* Given data *
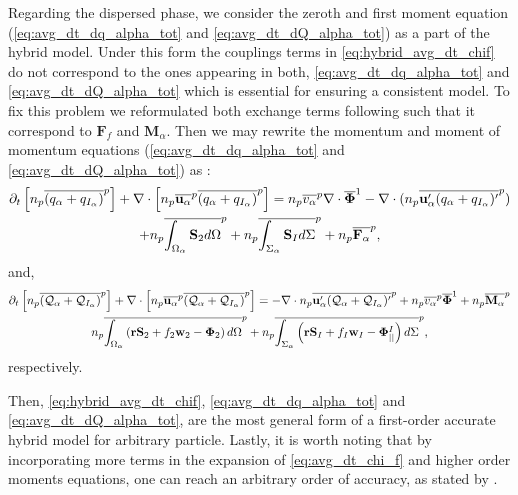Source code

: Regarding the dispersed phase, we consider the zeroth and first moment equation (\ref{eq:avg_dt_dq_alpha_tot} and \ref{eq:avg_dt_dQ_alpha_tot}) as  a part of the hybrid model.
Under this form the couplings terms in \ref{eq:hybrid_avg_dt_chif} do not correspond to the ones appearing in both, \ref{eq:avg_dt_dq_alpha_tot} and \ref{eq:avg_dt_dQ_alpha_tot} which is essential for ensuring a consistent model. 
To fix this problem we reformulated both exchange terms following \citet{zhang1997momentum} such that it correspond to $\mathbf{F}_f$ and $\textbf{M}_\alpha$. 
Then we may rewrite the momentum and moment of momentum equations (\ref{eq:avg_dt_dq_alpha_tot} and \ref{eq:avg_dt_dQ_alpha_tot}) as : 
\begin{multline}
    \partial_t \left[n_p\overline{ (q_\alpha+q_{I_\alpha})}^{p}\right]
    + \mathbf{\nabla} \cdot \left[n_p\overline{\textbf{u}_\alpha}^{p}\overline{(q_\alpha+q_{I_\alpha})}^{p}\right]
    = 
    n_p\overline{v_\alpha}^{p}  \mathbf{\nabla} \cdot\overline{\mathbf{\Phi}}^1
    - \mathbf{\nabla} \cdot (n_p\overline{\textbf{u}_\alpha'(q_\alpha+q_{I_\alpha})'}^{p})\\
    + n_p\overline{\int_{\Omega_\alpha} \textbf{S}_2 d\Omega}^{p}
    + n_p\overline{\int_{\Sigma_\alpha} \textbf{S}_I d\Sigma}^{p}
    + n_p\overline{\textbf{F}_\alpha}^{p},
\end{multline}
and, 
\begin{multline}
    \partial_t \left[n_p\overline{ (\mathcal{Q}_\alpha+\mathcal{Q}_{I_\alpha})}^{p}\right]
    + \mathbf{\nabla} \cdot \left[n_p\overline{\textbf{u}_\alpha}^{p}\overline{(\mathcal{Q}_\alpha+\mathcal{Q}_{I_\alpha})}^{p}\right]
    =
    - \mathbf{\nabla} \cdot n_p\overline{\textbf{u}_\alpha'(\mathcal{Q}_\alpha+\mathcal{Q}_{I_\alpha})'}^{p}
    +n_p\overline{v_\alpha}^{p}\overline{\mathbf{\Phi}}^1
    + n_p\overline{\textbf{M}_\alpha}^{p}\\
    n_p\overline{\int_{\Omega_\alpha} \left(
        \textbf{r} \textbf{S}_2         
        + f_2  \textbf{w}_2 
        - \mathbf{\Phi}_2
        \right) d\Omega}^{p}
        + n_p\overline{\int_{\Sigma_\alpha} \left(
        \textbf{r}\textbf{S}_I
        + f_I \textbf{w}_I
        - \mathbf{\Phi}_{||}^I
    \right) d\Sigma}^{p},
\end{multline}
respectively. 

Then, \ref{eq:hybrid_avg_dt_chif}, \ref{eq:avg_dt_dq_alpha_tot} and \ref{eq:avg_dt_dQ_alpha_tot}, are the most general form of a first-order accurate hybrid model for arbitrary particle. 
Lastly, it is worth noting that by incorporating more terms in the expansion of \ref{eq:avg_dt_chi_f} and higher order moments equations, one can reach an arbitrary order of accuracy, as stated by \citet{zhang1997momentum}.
* * *
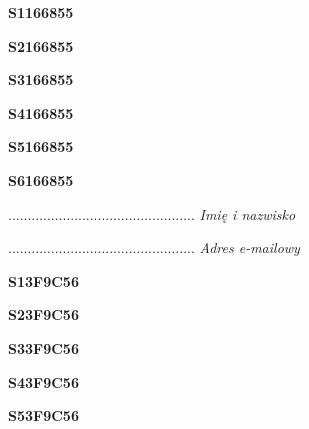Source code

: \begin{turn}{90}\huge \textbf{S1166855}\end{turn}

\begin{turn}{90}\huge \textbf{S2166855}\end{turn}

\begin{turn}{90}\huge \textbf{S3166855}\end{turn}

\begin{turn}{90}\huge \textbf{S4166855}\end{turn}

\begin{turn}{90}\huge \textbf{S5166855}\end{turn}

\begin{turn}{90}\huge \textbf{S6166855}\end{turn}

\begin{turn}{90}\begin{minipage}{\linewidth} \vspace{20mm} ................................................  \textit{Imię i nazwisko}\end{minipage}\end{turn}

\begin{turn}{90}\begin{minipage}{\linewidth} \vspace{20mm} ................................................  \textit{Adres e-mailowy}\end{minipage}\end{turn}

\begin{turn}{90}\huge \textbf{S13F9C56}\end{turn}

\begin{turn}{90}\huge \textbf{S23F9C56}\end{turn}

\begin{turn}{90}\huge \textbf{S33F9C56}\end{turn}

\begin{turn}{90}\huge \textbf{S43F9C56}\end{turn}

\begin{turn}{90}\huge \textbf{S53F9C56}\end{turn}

* Exercise *
Of the entries above, repeat exactly the lines between the line with "respectively." and the line with "for arbitrary particle.", inclusive, and no others.

* Answer below *
respectively. 

Then, \ref{eq:hybrid_avg_dt_chif}, \ref{eq:avg_dt_dq_alpha_tot} and \ref{eq:avg_dt_dQ_alpha_tot}, are the most general form of a first-order accurate hybrid model for arbitrary particle. 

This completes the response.